## HOW TO COMPLETE THIS TASK
Those lines of the following listing which contain the string "special" should be returned.

++++ DATA TO EXAMINE ++++

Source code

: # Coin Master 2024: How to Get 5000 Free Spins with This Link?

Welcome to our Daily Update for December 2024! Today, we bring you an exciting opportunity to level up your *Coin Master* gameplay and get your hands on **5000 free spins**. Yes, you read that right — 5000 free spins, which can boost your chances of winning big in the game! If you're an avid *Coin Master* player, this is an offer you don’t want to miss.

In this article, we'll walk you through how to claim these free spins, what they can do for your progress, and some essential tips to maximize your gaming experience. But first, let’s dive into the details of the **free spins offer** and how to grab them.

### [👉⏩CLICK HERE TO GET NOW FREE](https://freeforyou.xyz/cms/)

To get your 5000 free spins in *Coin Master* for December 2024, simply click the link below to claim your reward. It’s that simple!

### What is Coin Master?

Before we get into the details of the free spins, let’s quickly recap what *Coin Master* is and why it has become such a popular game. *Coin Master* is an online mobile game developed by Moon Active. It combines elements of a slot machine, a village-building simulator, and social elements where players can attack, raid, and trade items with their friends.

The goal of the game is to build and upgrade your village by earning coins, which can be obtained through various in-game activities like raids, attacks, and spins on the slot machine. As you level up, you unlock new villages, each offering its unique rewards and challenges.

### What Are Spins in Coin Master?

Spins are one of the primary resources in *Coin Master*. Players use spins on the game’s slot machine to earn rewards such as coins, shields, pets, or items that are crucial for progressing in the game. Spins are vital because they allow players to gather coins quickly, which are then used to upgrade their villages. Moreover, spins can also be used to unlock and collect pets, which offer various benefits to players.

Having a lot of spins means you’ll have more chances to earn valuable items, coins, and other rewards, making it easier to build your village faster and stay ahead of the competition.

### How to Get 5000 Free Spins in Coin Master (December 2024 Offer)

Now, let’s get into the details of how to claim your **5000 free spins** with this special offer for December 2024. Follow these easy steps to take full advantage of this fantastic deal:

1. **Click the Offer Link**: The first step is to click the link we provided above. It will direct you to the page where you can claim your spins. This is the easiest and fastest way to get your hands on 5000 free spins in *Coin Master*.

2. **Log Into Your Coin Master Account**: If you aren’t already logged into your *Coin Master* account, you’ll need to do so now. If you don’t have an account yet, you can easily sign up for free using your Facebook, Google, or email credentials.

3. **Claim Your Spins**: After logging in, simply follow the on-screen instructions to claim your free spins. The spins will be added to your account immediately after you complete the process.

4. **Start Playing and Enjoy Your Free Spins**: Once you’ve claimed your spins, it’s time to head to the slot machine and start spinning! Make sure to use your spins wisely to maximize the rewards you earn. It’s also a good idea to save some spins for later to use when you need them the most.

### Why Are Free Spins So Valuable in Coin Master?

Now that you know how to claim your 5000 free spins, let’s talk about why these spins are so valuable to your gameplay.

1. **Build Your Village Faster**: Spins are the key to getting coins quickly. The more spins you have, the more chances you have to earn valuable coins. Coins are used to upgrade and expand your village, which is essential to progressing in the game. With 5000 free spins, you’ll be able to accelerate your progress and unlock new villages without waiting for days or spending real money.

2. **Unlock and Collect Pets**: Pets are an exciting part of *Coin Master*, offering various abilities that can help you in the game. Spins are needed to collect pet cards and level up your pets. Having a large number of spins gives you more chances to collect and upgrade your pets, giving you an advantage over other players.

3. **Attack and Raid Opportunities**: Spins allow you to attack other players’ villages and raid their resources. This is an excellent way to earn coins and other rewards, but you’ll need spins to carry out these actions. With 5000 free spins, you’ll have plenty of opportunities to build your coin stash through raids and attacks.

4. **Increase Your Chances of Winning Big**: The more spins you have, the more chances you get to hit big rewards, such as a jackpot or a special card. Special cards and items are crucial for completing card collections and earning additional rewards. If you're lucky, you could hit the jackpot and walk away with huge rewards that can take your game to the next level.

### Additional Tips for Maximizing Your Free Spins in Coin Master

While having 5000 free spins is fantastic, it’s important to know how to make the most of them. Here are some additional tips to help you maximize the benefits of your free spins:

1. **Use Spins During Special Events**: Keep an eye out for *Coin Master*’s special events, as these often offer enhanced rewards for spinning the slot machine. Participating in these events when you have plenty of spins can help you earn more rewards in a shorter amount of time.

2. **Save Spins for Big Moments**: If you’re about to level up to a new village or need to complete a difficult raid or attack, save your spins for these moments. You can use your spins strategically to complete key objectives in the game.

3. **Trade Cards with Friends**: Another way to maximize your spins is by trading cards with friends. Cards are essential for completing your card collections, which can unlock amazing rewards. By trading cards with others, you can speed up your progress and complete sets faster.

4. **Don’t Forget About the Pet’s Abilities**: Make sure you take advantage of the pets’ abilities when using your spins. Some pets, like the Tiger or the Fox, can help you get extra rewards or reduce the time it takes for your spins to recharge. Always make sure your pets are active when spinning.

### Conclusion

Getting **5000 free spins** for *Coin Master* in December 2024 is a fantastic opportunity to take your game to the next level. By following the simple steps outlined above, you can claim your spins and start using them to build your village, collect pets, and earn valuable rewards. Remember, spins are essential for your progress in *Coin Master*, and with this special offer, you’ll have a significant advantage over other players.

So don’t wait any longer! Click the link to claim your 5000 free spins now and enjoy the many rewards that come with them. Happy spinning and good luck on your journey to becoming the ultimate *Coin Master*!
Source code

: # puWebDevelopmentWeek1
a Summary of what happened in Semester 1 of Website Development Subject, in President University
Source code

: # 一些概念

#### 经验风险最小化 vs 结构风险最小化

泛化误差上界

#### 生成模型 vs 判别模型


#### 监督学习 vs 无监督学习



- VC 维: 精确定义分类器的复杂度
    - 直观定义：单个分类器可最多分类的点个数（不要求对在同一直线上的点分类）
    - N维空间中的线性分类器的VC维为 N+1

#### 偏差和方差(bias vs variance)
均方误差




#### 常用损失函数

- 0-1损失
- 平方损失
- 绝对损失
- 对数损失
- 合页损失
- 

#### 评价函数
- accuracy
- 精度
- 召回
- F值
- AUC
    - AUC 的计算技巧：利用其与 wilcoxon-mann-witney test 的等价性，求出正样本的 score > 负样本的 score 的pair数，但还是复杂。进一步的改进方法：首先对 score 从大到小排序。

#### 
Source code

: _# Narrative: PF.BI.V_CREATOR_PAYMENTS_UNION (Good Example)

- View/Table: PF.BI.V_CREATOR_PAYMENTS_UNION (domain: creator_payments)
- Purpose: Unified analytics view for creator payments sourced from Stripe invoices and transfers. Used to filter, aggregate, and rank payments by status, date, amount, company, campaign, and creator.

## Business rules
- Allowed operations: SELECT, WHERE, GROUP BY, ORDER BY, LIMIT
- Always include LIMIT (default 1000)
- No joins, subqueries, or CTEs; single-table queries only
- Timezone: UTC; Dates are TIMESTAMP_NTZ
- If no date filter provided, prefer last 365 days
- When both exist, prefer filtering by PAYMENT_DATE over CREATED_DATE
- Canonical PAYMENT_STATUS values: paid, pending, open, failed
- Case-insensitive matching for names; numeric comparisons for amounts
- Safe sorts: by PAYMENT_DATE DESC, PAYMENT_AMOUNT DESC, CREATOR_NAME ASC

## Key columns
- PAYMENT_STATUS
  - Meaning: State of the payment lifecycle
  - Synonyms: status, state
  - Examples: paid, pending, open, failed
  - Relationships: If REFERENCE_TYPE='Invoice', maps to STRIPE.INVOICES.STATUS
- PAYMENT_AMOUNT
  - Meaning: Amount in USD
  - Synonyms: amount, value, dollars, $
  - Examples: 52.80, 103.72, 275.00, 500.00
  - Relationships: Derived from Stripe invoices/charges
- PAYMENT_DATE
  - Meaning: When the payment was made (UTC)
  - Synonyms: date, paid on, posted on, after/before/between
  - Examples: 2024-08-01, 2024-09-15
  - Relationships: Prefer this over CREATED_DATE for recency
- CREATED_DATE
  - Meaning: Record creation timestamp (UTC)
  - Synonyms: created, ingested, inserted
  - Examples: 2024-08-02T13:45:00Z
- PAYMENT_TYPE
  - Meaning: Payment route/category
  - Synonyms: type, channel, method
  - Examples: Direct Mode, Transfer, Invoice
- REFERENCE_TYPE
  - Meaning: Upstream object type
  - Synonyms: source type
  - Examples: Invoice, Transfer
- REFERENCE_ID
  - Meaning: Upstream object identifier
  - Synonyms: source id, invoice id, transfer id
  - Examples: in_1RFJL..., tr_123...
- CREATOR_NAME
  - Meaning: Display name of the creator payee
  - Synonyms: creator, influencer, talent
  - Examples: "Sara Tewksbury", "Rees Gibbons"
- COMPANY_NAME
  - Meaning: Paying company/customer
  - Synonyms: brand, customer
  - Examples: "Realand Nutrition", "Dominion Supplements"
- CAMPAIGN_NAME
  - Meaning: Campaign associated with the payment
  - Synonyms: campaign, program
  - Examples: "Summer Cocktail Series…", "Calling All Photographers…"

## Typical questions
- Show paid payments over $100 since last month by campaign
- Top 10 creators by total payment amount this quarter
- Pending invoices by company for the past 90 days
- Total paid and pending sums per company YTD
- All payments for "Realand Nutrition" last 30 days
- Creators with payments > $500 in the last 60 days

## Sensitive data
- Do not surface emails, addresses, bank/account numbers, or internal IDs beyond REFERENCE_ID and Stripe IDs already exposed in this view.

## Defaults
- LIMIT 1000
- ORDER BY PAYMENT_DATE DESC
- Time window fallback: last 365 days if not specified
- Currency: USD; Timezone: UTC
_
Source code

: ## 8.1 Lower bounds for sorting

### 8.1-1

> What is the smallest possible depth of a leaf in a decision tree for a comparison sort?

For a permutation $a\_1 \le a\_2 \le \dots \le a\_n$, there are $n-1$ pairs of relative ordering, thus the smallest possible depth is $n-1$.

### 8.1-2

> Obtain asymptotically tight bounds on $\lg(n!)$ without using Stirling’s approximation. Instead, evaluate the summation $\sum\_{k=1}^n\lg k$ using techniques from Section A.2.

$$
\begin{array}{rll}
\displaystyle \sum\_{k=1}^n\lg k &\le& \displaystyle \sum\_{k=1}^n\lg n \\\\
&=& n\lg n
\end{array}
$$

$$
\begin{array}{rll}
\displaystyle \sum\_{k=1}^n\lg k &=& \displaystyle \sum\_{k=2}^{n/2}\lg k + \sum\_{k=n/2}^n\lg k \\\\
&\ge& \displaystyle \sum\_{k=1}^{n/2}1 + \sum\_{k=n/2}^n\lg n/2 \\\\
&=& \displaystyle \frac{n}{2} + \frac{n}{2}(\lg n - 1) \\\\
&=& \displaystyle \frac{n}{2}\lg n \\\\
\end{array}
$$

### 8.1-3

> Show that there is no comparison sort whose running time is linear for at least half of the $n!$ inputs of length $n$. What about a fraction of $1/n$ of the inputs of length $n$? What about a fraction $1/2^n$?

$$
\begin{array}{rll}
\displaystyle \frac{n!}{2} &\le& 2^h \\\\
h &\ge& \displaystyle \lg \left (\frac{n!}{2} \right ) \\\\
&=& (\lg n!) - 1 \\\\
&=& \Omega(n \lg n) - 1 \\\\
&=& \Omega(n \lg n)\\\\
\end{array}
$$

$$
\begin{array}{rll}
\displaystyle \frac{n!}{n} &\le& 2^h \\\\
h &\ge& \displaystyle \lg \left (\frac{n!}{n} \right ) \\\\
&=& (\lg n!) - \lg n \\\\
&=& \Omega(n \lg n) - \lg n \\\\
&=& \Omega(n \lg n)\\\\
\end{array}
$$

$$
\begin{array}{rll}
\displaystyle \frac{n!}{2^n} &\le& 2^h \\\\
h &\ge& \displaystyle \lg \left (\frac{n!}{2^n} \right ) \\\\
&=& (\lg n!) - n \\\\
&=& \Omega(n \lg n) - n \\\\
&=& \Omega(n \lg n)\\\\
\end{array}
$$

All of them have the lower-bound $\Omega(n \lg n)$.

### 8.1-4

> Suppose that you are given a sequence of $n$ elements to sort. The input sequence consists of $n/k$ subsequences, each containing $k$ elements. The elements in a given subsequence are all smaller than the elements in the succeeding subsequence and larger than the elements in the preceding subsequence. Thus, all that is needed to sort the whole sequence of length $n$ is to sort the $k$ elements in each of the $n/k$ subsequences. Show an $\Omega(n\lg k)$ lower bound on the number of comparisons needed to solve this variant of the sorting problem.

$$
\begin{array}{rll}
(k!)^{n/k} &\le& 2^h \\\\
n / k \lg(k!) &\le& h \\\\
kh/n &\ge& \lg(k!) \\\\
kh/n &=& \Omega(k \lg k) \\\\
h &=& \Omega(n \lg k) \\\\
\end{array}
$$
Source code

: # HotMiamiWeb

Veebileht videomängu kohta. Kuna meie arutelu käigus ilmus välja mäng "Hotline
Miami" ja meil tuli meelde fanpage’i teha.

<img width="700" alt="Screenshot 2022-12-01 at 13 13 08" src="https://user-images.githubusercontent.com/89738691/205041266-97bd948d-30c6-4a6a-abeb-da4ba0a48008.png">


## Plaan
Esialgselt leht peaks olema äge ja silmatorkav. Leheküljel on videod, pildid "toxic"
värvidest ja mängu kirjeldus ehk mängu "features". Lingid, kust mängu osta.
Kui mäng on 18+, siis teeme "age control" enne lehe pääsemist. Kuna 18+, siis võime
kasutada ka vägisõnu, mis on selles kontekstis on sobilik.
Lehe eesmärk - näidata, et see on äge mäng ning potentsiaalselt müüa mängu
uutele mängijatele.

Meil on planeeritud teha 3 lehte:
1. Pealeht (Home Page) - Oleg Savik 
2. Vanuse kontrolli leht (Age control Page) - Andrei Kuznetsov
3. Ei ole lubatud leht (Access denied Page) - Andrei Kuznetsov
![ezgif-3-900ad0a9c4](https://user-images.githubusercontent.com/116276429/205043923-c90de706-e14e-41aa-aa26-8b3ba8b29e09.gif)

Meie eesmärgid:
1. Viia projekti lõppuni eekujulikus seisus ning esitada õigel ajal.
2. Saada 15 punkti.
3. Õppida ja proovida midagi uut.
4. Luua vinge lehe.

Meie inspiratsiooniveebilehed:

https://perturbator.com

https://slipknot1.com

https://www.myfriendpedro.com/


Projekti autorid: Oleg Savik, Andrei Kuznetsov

++++

## RESULT OF THE EXERCISE
Now, let’s get into the details of how to claim your **5000 free spins** with this special offer for December 2024. Follow these easy steps to take full advantage of this fantastic deal:
4. **Increase Your Chances of Winning Big**: The more spins you have, the more chances you get to hit big rewards, such as a jackpot or a special card. Special cards and items are crucial for completing card collections and earning additional rewards. If you're lucky, you could hit the jackpot and walk away with huge rewards that can take your game to the next level.
1. **Use Spins During Special Events**: Keep an eye out for *Coin Master*’s special events, as these often offer enhanced rewards for spinning the slot machine. Participating in these events when you have plenty of spins can help you earn more rewards in a shorter amount of time.
Getting **5000 free spins** for *Coin Master* in December 2024 is a fantastic opportunity to take your game to the next level. By following the simple steps outlined above, you can claim your spins and start using them to build your village, collect pets, and earn valuable rewards. Remember, spins are essential for your progress in *Coin Master*, and with this special offer, you’ll have a significant advantage over other players.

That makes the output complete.